Abstract

The highly specific molecular recognition properties of oligonucleotides are combined with the unique optical properties of gold nanoparticles for the development of a dry-reagent strip-type biosensor that enables visual detection of double stranded DNA within minutes. The assay does not require instrumentation and avoids the multiple incubation and washing steps performed in most current assays. Gold nanoparticle reporters with oligo(dT) attached to their surface form an integral part of the strip. Biotinylated PCR products (233 bp or 495 bp) are hybridized (5 min) with a poly(dA)-tailed oligo and applied on the strip, which is then immersed in the appropriate buffer. As the buffer migrates upward, it rehydrates the nanoparticles that are linked to the target DNA through poly(dA)/(dT) hybridization.

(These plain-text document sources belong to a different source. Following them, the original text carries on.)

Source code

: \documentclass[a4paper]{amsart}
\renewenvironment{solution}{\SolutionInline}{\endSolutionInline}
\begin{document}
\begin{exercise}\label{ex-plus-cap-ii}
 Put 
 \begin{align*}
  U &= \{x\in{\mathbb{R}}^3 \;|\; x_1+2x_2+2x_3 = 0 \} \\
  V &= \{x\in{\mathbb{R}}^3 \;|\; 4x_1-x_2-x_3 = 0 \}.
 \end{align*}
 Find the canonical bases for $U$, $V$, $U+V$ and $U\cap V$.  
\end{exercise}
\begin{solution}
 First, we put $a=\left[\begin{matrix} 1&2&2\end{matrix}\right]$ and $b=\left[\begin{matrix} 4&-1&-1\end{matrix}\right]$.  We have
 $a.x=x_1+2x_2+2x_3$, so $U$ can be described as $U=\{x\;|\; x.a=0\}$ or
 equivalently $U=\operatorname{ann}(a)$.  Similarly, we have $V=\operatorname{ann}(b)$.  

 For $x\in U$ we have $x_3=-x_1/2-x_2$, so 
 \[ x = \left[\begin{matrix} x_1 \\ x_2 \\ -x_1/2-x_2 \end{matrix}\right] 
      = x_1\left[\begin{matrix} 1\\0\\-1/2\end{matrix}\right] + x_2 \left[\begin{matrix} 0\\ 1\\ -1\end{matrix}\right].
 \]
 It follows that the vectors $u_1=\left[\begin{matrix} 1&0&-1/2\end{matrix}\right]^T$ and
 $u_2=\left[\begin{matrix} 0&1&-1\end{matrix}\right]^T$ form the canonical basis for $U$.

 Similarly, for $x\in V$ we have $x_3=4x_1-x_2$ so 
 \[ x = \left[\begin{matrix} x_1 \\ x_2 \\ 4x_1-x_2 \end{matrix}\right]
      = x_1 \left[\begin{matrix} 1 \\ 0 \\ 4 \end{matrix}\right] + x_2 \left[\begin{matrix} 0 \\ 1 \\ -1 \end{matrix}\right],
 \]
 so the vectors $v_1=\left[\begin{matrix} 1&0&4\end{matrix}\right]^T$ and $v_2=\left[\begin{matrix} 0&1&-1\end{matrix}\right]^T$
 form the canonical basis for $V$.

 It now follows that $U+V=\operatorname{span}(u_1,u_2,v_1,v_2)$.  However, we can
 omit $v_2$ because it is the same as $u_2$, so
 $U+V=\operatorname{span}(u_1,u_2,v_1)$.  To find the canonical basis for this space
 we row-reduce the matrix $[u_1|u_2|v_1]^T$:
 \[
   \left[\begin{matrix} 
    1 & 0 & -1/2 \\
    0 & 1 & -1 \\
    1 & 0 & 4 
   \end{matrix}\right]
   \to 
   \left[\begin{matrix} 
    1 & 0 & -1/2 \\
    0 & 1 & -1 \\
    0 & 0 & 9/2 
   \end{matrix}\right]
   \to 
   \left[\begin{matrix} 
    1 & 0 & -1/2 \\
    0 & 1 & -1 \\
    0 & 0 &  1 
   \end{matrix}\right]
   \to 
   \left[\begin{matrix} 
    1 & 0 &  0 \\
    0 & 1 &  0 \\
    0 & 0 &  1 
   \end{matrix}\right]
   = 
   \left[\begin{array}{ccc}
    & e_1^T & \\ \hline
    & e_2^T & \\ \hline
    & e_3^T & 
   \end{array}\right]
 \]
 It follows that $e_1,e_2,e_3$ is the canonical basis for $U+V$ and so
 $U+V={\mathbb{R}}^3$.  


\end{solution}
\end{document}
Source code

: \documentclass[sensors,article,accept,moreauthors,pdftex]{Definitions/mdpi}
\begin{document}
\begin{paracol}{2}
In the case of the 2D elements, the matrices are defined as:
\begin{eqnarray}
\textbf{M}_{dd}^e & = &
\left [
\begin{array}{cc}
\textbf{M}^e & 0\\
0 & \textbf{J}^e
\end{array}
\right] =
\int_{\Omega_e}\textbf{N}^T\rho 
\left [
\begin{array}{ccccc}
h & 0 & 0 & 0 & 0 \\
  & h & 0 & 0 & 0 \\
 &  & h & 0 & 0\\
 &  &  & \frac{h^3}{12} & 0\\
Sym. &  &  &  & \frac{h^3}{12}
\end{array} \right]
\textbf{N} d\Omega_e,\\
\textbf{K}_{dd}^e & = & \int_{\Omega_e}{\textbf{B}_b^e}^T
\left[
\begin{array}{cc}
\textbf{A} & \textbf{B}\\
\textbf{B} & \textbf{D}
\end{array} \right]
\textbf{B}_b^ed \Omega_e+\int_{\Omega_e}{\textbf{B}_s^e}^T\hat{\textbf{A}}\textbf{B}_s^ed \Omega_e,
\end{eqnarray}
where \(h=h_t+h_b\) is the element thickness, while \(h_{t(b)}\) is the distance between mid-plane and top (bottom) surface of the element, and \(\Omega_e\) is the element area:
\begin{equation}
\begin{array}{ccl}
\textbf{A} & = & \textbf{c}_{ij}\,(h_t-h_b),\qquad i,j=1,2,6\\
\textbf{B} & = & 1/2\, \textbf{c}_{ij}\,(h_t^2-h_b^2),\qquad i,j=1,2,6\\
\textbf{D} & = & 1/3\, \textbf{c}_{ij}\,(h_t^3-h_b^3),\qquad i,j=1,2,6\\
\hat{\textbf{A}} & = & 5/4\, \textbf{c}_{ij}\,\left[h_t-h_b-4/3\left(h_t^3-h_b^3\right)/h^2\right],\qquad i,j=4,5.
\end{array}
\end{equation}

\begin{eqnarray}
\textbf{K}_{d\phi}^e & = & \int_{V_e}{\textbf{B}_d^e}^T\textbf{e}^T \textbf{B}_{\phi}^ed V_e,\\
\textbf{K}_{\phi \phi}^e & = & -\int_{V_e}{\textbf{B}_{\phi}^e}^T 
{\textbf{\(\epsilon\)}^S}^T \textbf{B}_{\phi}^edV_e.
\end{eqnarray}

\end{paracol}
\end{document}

Capture of the hybrids by immobilized streptavidin in the test zone of the strip generates a characteristic red band. A second red band is formed, by hybridization, in the control zone of the strip to indicate proper test performance. The sensor offers at least 8 times higher detectability than ethidium bromide staining of agarose gels and provides confirmation of the amplified fragments. Quantitative data are obtained by densitometric analysis of the bands. As low as 2 fmol of amplified DNA were detectable by the strip sensor. Also, 500 copies of prostate-specific antigen cDNA were detected by combining PCR and the strip sensor. The sensor was used successfully for detection of hepatitis C virus in plasma samples from 20 patients. The strip detected 16 out of 16 positive samples and gave no signal for 4 samples that were negative for the virus. To our knowledge, this is the first dry-reagent system that makes use of oligonucleotide-conjugated gold nanoparticles as probes.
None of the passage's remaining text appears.